Les marchés actions s’étant diversifiés au fil du temps, les secteurs prépondérants successifs ont jusqu’à présent affiché une part décroissante du marché. »

Part du secteur d’activité dominant sur les marchés boursiers américains (1800-2018)

Quand la tech « mangeait le monde »

Le graphique suivant illustre l’ampleur de ce phénomène jusqu’à octobre 2021, date à laquelle la tech représentait 28% de la capitalisation des marchés boursiers américains, contre 33% au sommet de la bulle des dot-com.

Part du secteur d’activité dominant sur les marchés boursiers américains (1975 – octobre 2021)

Puis les ennuis ont commencé.

Part de la tech dans le S&P 500 (2014 – 14 janvier 2023)

La (très) lente ascension du secteur de l’énergie

A juillet 2022, la configuration restait cependant plus ou moins la même qu’en avril 2020, alors que le secteur des matières premières atteignait le fond du trou.
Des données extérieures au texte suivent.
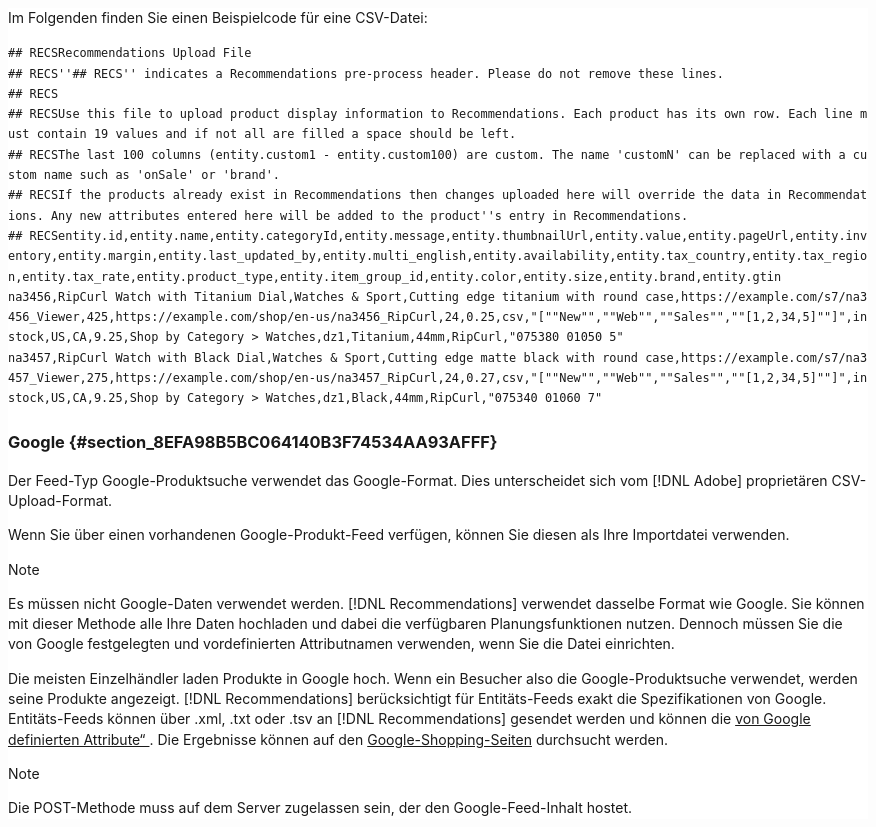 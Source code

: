 Im Folgenden finden Sie einen Beispielcode für eine CSV-Datei:

```
## RECSRecommendations Upload File 
## RECS''## RECS'' indicates a Recommendations pre-process header. Please do not remove these lines. 
## RECS 
## RECSUse this file to upload product display information to Recommendations. Each product has its own row. Each line must contain 19 values and if not all are filled a space should be left. 
## RECSThe last 100 columns (entity.custom1 - entity.custom100) are custom. The name 'customN' can be replaced with a custom name such as 'onSale' or 'brand'. 
## RECSIf the products already exist in Recommendations then changes uploaded here will override the data in Recommendations. Any new attributes entered here will be added to the product''s entry in Recommendations. 
## RECSentity.id,entity.name,entity.categoryId,entity.message,entity.thumbnailUrl,entity.value,entity.pageUrl,entity.inventory,entity.margin,entity.last_updated_by,entity.multi_english,entity.availability,entity.tax_country,entity.tax_region,entity.tax_rate,entity.product_type,entity.item_group_id,entity.color,entity.size,entity.brand,entity.gtin 
na3456,RipCurl Watch with Titanium Dial,Watches & Sport,Cutting edge titanium with round case,https://example.com/s7/na3456_Viewer,425,https://example.com/shop/en-us/na3456_RipCurl,24,0.25,csv,"[""New"",""Web"",""Sales"",""[1,2,34,5]""]",in stock,US,CA,9.25,Shop by Category > Watches,dz1,Titanium,44mm,RipCurl,"075380 01050 5" 
na3457,RipCurl Watch with Black Dial,Watches & Sport,Cutting edge matte black with round case,https://example.com/s7/na3457_Viewer,275,https://example.com/shop/en-us/na3457_RipCurl,24,0.27,csv,"[""New"",""Web"",""Sales"",""[1,2,34,5]""]",in stock,US,CA,9.25,Shop by Category > Watches,dz1,Black,44mm,RipCurl,"075340 01060 7"
```

### Google {#section_8EFA98B5BC064140B3F74534AA93AFFF}

Der Feed-Typ Google-Produktsuche verwendet das Google-Format. Dies unterscheidet sich vom [!DNL Adobe] proprietären CSV-Upload-Format.

Wenn Sie über einen vorhandenen Google-Produkt-Feed verfügen, können Sie diesen als Ihre Importdatei verwenden.

>[!NOTE]
>
>Es müssen nicht Google-Daten verwendet werden. [!DNL Recommendations] verwendet dasselbe Format wie Google. Sie können mit dieser Methode alle Ihre Daten hochladen und dabei die verfügbaren Planungsfunktionen nutzen. Dennoch müssen Sie die von Google festgelegten und vordefinierten Attributnamen verwenden, wenn Sie die Datei einrichten.

Die meisten Einzelhändler laden Produkte in Google hoch. Wenn ein Besucher also die Google-Produktsuche verwendet, werden seine Produkte angezeigt. [!DNL Recommendations] berücksichtigt für Entitäts-Feeds exakt die Spezifikationen von Google. Entitäts-Feeds können über .xml, .txt oder .tsv an [!DNL Recommendations] gesendet werden und können die [von Google definierten Attribute“ ](https://support.google.com/merchants/answer/188494?hl=en&topic=2473824&ctx=topic#US). Die Ergebnisse können auf den [Google-Shopping-Seiten](https://www.google.com/prdhp) durchsucht werden.

>[!NOTE]
>
>Die POST-Methode muss auf dem Server zugelassen sein, der den Google-Feed-Inhalt hostet.
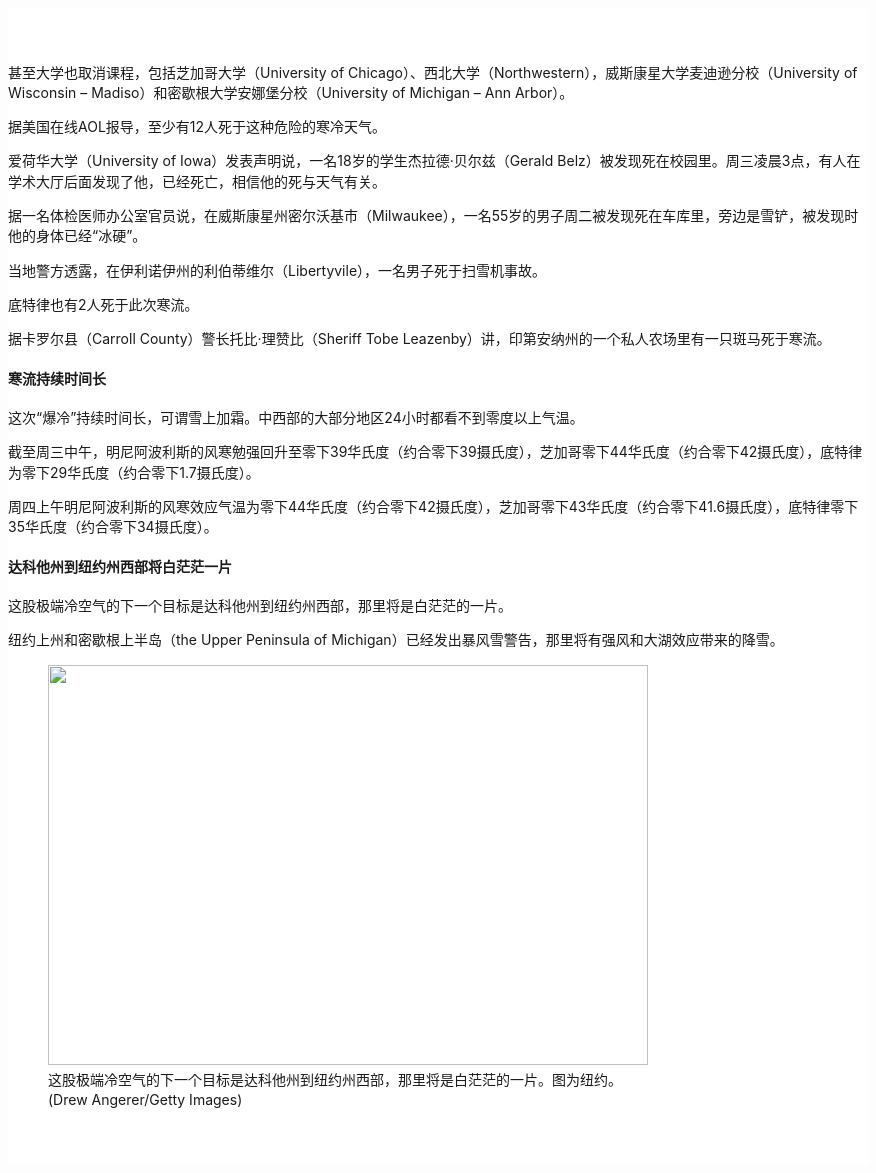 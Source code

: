 </figcaption><br/>
</figure><br/>
<p>
 甚至大学也取消课程，包括芝加哥大学（University of Chicago）、西北大学（Northwestern），威斯康星大学麦迪逊分校（University of Wisconsin – Madiso）和密歇根大学安娜堡分校（University of Michigan – Ann Arbor）。
</p>
<p>
 <center>
 </center>
 据美国在线AOL报导，至少有12人死于这种危险的寒冷天气。
</p>
<p>
 爱荷华大学（University of Iowa）发表声明说，一名18岁的学生杰拉德·贝尔兹（Gerald Belz）被发现死在校园里。周三凌晨3点，有人在学术大厅后面发现了他，已经死亡，相信他的死与天气有关。
</p>
<p>
 据一名体检医师办公室官员说，在威斯康星州密尔沃基市（Milwaukee），一名55岁的男子周二被发现死在车库里，旁边是雪铲，被发现时他的身体已经“冰硬”。
</p>
<p>
 当地警方透露，在伊利诺伊州的利伯蒂维尔（Libertyvile），一名男子死于扫雪机事故。
</p>
<p>
 底特律也有2人死于此次寒流。
</p>
<p>
 据卡罗尔县（Carroll County）警长托比·理赞比（Sheriff Tobe Leazenby）讲，印第安纳州的一个私人农场里有一只斑马死于寒流。
</p>
<h4>
 寒流持续时间长
</h4>
<p>
 这次“爆冷”持续时间长，可谓雪上加霜。中西部的大部分地区24小时都看不到零度以上气温。
</p>
<p>
 截至周三中午，明尼阿波利斯的风寒勉强回升至零下39华氏度（约合零下39摄氏度），芝加哥零下44华氏度（约合零下42摄氏度），底特律为零下29华氏度（约合零下1.7摄氏度）。
</p>
<p>
 周四上午明尼阿波利斯的风寒效应气温为零下44华氏度（约合零下42摄氏度），芝加哥零下43华氏度（约合零下41.6摄氏度），底特律零下35华氏度（约合零下34摄氏度）。
</p>
<p>
 <center>
 </center>
</p>
<h4>
 达科他州到纽约州西部将白茫茫一片
</h4>
<p>
 <center>
 </center>
 这股极端冷空气的下一个目标是达科他州到纽约州西部，那里将是白茫茫的一片。
</p>
<p>
 纽约上州和密歇根上半岛（the Upper Peninsula of Michigan）已经发出暴风雪警告，那里将有强风和大湖效应带来的降雪。
</p>
<figure class="wp-caption aligncenter" id="attachment_11015764" style="width: 600px">
 <a href="http://i.epochtimes.com/assets/uploads/2019/01/GettyImages-1091527978.jpg">
  <img alt="" class="wp-image-11015764 size-large" height="400" src="http://i.epochtimes.com/assets/uploads/2019/01/GettyImages-1091527978-600x400.jpg" width="600"/>
 </a>
 <br/><figcaption class="wp-caption-text">
  这股极端冷空气的下一个目标是达科他州到纽约州西部，那里将是白茫茫的一片。图为纽约。(Drew Angerer/Getty Images)
 </figcaption><br/>
</figure><br/>
<p> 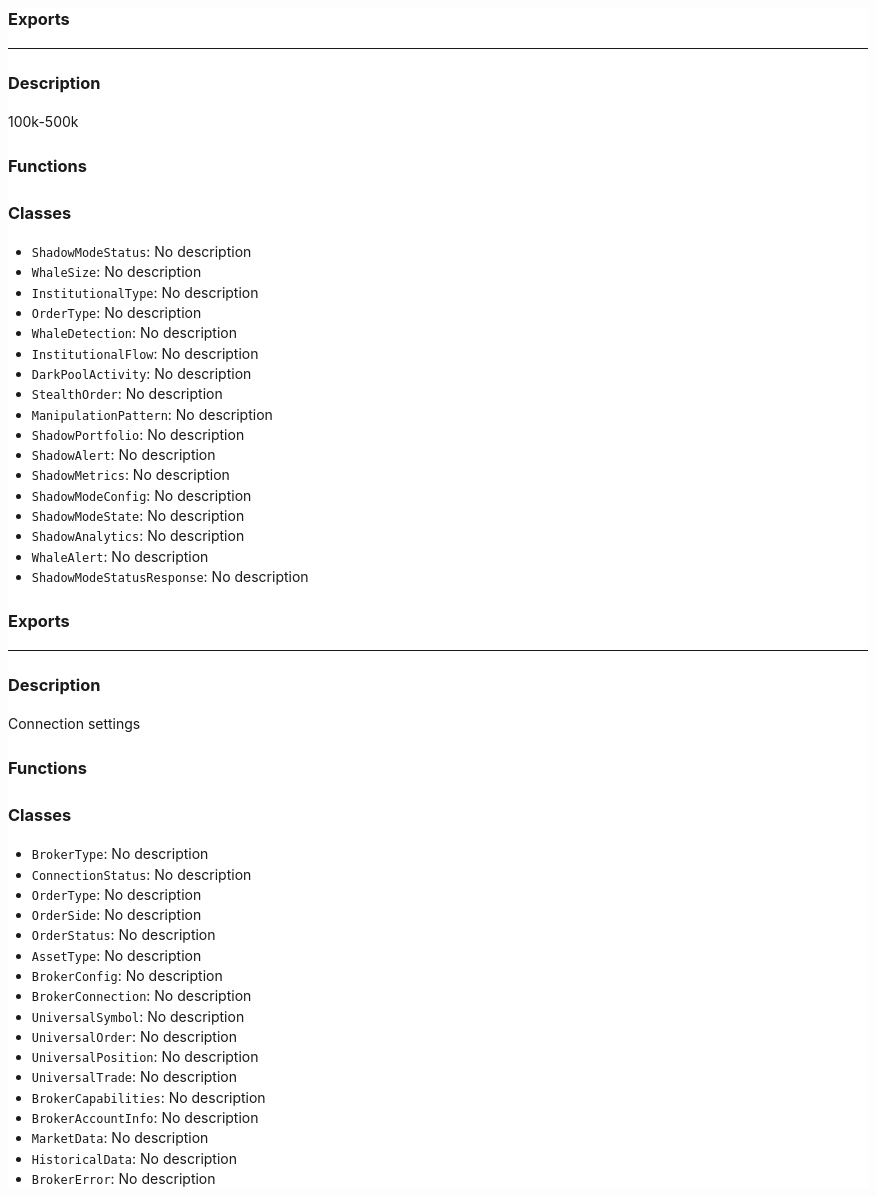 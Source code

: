 ### Exports


---
### Description
100k-500k

### Functions


### Classes
- `ShadowModeStatus`: No description
- `WhaleSize`: No description
- `InstitutionalType`: No description
- `OrderType`: No description
- `WhaleDetection`: No description
- `InstitutionalFlow`: No description
- `DarkPoolActivity`: No description
- `StealthOrder`: No description
- `ManipulationPattern`: No description
- `ShadowPortfolio`: No description
- `ShadowAlert`: No description
- `ShadowMetrics`: No description
- `ShadowModeConfig`: No description
- `ShadowModeState`: No description
- `ShadowAnalytics`: No description
- `WhaleAlert`: No description
- `ShadowModeStatusResponse`: No description

### Exports


---
### Description
Connection settings

### Functions


### Classes
- `BrokerType`: No description
- `ConnectionStatus`: No description
- `OrderType`: No description
- `OrderSide`: No description
- `OrderStatus`: No description
- `AssetType`: No description
- `BrokerConfig`: No description
- `BrokerConnection`: No description
- `UniversalSymbol`: No description
- `UniversalOrder`: No description
- `UniversalPosition`: No description
- `UniversalTrade`: No description
- `BrokerCapabilities`: No description
- `BrokerAccountInfo`: No description
- `MarketData`: No description
- `HistoricalData`: No description
- `BrokerError`: No description
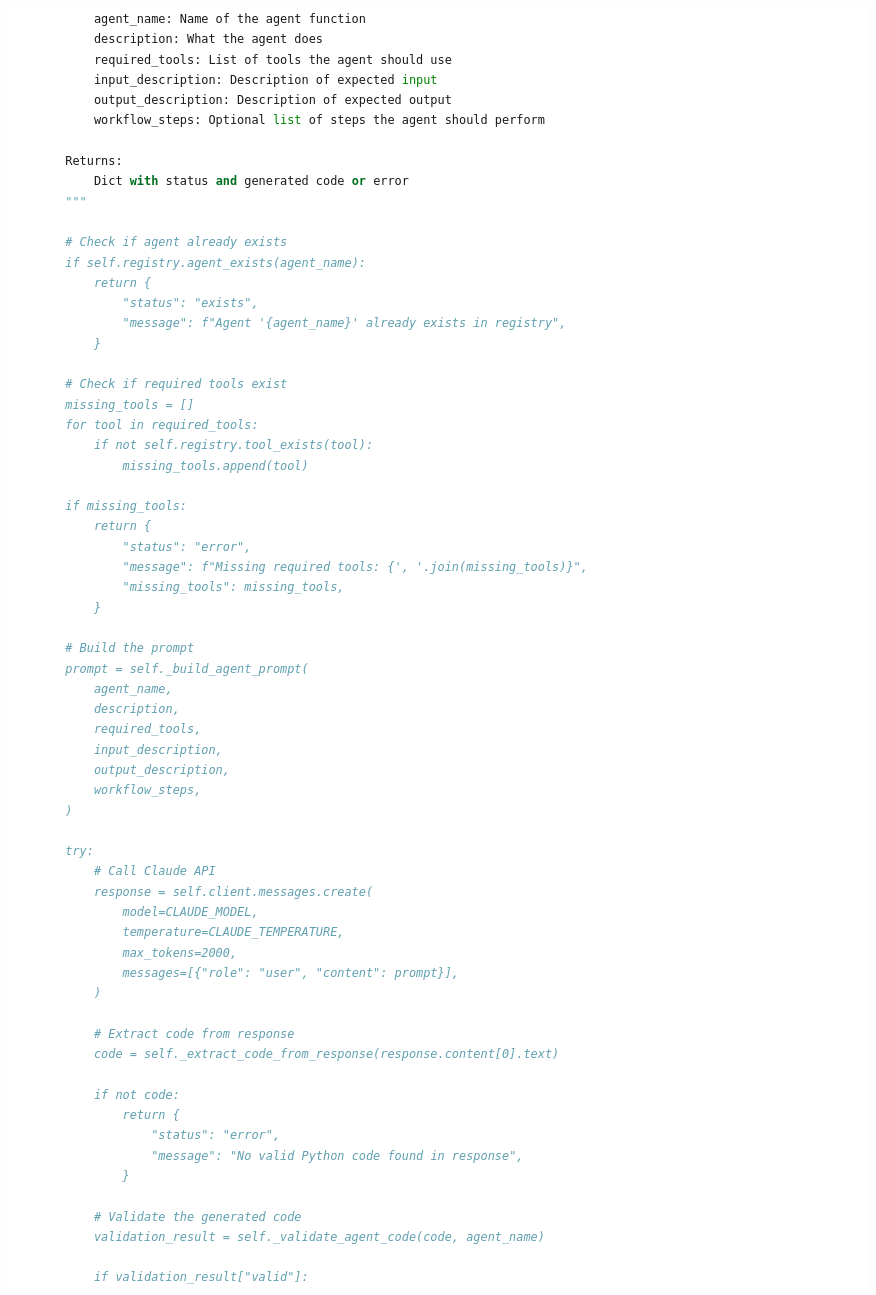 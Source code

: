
 ```python
            agent_name: Name of the agent function
            description: What the agent does
            required_tools: List of tools the agent should use
            input_description: Description of expected input
            output_description: Description of expected output
            workflow_steps: Optional list of steps the agent should perform

        Returns:
            Dict with status and generated code or error
        """

        # Check if agent already exists
        if self.registry.agent_exists(agent_name):
            return {
                "status": "exists",
                "message": f"Agent '{agent_name}' already exists in registry",
            }

        # Check if required tools exist
        missing_tools = []
        for tool in required_tools:
            if not self.registry.tool_exists(tool):
                missing_tools.append(tool)

        if missing_tools:
            return {
                "status": "error",
                "message": f"Missing required tools: {', '.join(missing_tools)}",
                "missing_tools": missing_tools,
            }

        # Build the prompt
        prompt = self._build_agent_prompt(
            agent_name,
            description,
            required_tools,
            input_description,
            output_description,
            workflow_steps,
        )

        try:
            # Call Claude API
            response = self.client.messages.create(
                model=CLAUDE_MODEL,
                temperature=CLAUDE_TEMPERATURE,
                max_tokens=2000,
                messages=[{"role": "user", "content": prompt}],
            )

            # Extract code from response
            code = self._extract_code_from_response(response.content[0].text)

            if not code:
                return {
                    "status": "error",
                    "message": "No valid Python code found in response",
                }

            # Validate the generated code
            validation_result = self._validate_agent_code(code, agent_name)

            if validation_result["valid"]:
```
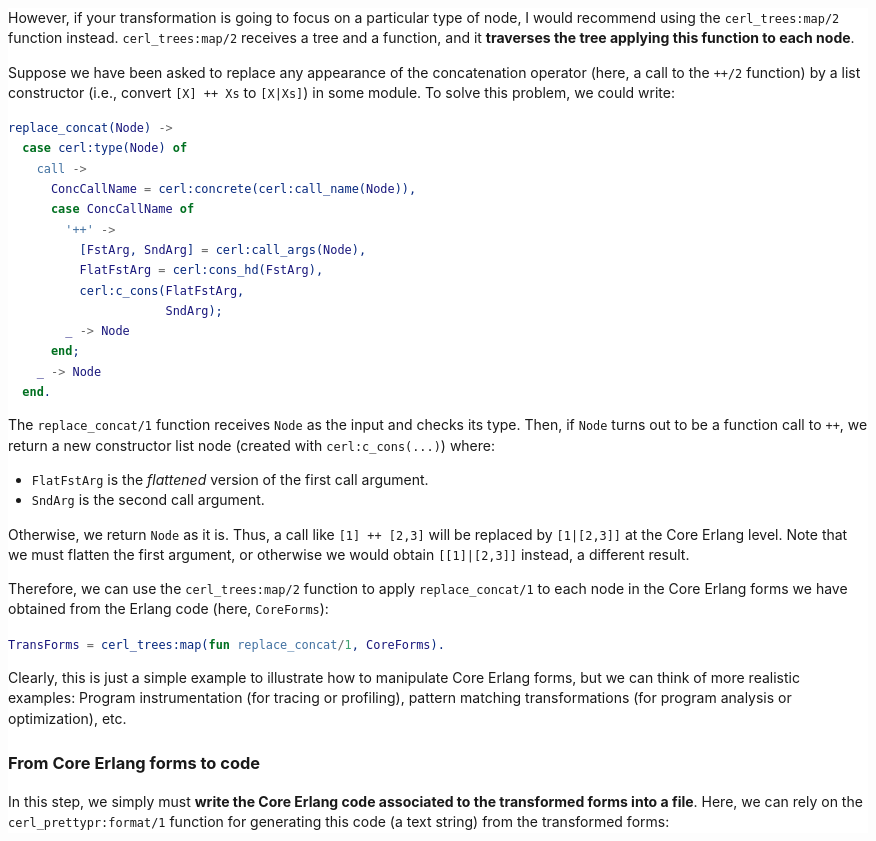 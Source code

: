 However, if your transformation is going to focus on a particular type of node,
I would recommend using the `cerl_trees:map/2` function instead.
`cerl_trees:map/2` receives a tree and a function, and it **traverses the tree
applying this function to each node**.

Suppose we have been asked to replace any appearance of the concatenation
operator (here, a call to the `++/2` function) by a list constructor (i.e.,
convert `[X] ++ Xs` to `[X|Xs]`) in some module. To solve this problem, we could
write:

```erlang
replace_concat(Node) ->
  case cerl:type(Node) of
    call ->
      ConcCallName = cerl:concrete(cerl:call_name(Node)),
      case ConcCallName of
        '++' ->
          [FstArg, SndArg] = cerl:call_args(Node),
          FlatFstArg = cerl:cons_hd(FstArg),
          cerl:c_cons(FlatFstArg,
                      SndArg);
        _ -> Node
      end;
    _ -> Node
  end.
```

The `replace_concat/1` function receives `Node` as the input and checks its
type. Then, if `Node` turns out to be a function call to `++`, we return a new
constructor list node (created with `cerl:c_cons(...)`) where:
 * `FlatFstArg` is the *flattened* version of the first call argument.
 * `SndArg` is the second call argument.

Otherwise, we return `Node` as it is. Thus, a call like `[1] ++ [2,3]` will be
replaced by `[1|[2,3]]` at the Core Erlang level. Note that we must flatten the
first argument, or otherwise we would obtain `[[1]|[2,3]]` instead, a different
result.

Therefore, we can use the `cerl_trees:map/2` function to apply
`replace_concat/1` to each node in the Core Erlang forms we have obtained from
the Erlang code (here, `CoreForms`):

```erlang
TransForms = cerl_trees:map(fun replace_concat/1, CoreForms).
```

Clearly, this is just a simple example to illustrate how to manipulate Core
Erlang forms, but we can think of more realistic examples: Program
instrumentation (for tracing or profiling), pattern matching transformations
(for program analysis or optimization), etc.

### From Core Erlang forms to code

In this step, we simply must **write the Core Erlang code associated to the
transformed forms into a file**. Here, we can rely on the
`cerl_prettypr:format/1` function for generating this code (a text string) from
the transformed forms:
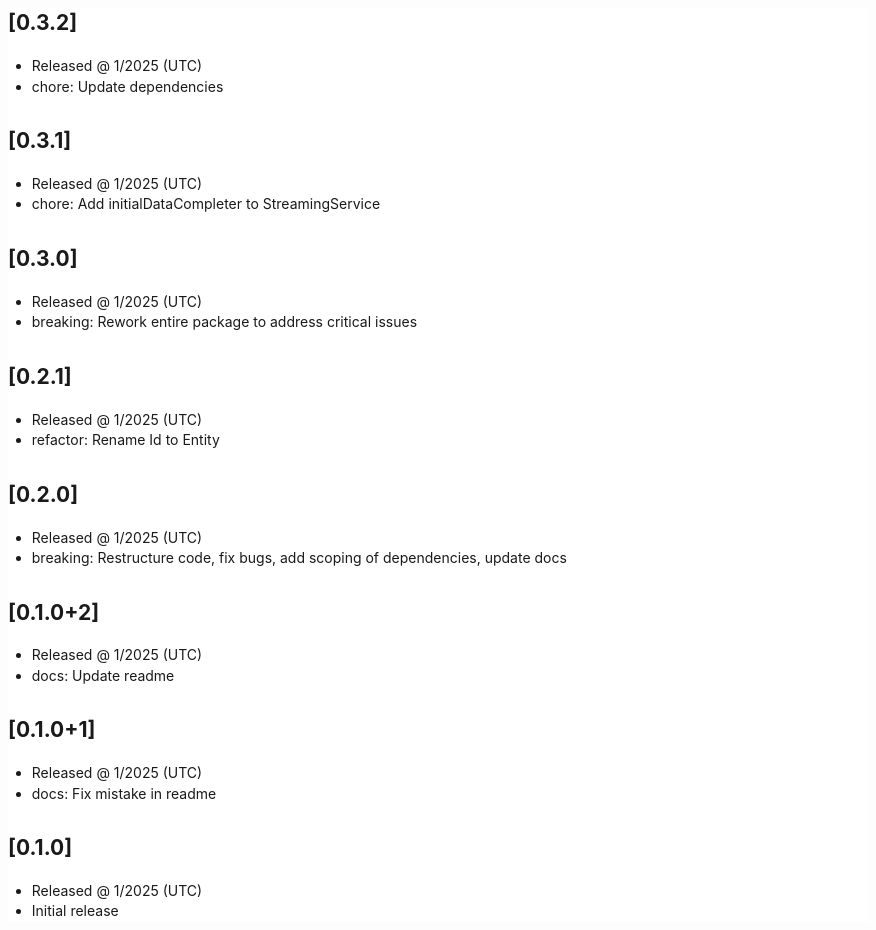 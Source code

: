 ## [0.3.2]

- Released @ 1/2025 (UTC)
- chore: Update dependencies

## [0.3.1]

- Released @ 1/2025 (UTC)
- chore: Add initialDataCompleter to StreamingService

## [0.3.0]

- Released @ 1/2025 (UTC)
- breaking: Rework entire package to address critical issues

## [0.2.1]

- Released @ 1/2025 (UTC)
- refactor: Rename Id to Entity

## [0.2.0]

- Released @ 1/2025 (UTC)
- breaking: Restructure code, fix bugs, add scoping of dependencies, update docs

## [0.1.0+2]

- Released @ 1/2025 (UTC)
- docs: Update readme

## [0.1.0+1]

- Released @ 1/2025 (UTC)
- docs: Fix mistake in readme

## [0.1.0]

- Released @ 1/2025 (UTC)
- Initial release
Comme le faisait alors remarquer Charlie Bilello :

« En 1980, 6 des 10 plus grandes entreprises des États-Unis appartenaient au secteur du pétrole et de l’énergie. Aujourd’hui [en juillet 2022], ce chiffre est de 0. »

Les 10 plus grandes sociétés américaines par capitalisation boursière

 

Quelques mois plus tard, en octobre 2022, la capitalisation boursière du secteur américain de l’énergie restait minuscule en comparaison de tech. La capitalisation boursière combinée de toutes les valeurs énergétiques était même inférieure à celle d’Apple !

Capitalisation boursière du S&P 500 Energy et d’Apple à octobre 2022

Nous commençons cependant à voir des sérieux bouleversements.

Au mois de mai 2022, Saudi Aramco (qui, étant saoudienne, n’apparaît pas sur les classements américains) est pour la première fois passé devant Apple dans la course à la place de plus grosse capitalisation boursière mondiale.

Sociétés ayant une capitalisation boursière supérieure à 1 000 Mds$, mai 2022

Début octobre, la capitalisation boursière d’ExxonMobil (XOM, en bleu foncé sur l’histogramme ci-dessus), a dépassé celle de Meta (ex-Facebook), une première. Comme l’a fait remarquer sur Twitter MacroAlf :

« Cela rappelle le récent discours de Poutine lorsqu’il a dit : ‘L’économie de la richesse imaginaire sera inévitablement remplacée par l’économie des actifs réels et tangibles’. »

Nombres d’analystes laissent entendre que le passage de relai entre la tech et l’énergie a déjà commencé.

Performance relative du leader du précédent marché haussier par rapport au leader du marché haussier suivant (base 100 en début de marché haussier, 1957 – 23/02/2023)

Si l’on s’en réfère au dernier rapport In Gold We Trust – de Ronald-Peter Stöferle et Mark J. Valek (S&V) –, c’est le secteur des matières premières dans son ensemble qui devrait briller.

Des prix encore plus élevés pour les matières premières ?

En 2021, S&V estimaient en effet que :

« L’épuisant marché baissier des matières premières a peut-être pris fin l’année dernière. Non seulement nous sommes confrontés à une renaissance du secteur, mais nous sommes déjà en pleine renaissance. »

Inutile de vous dire que l’année qui s’est écoulée n’a fait que renforcer les deux Autrichiens dans leur conviction.

Ils prennent d’ailleurs soin de souligner que :

« La crise ukrainienne n’est que l’accélérateur d’un renversement de tendance fondamental. Même si la guerre se terminait bientôt et que les sanctions étaient levées, cela ne signifierait en aucun cas la fin du marché haussier des matières premières. »

Il en va de même de la vague verte :

« Selon nous, la décarbonisation et les investissements conformes aux critères ESG deviendront des moteurs structurels pour l’offre et la demande de nombreuses matières premières vertes. Nous voyons des impacts positifs surtout pour le cuivre, le nickel et les métaux pour batteries, mais aussi pour l’argent. La vague verte n’est pas la raison principale de nos perspectives positives sur le secteur des matières premières. Il ne fait aucun doute que cette tendance est un facteur supplémentaire qui fait désormais pencher le pendule en faveur des matières premières (et de l’inflation). »

Valorisation relative des matières premières face aux actions (01/1971 – 01/2023)

En somme, les arguments à l’appui de la thèse selon laquelle que les marchés actions traversent une nouvelle transformation sectorielle ne manquent pas.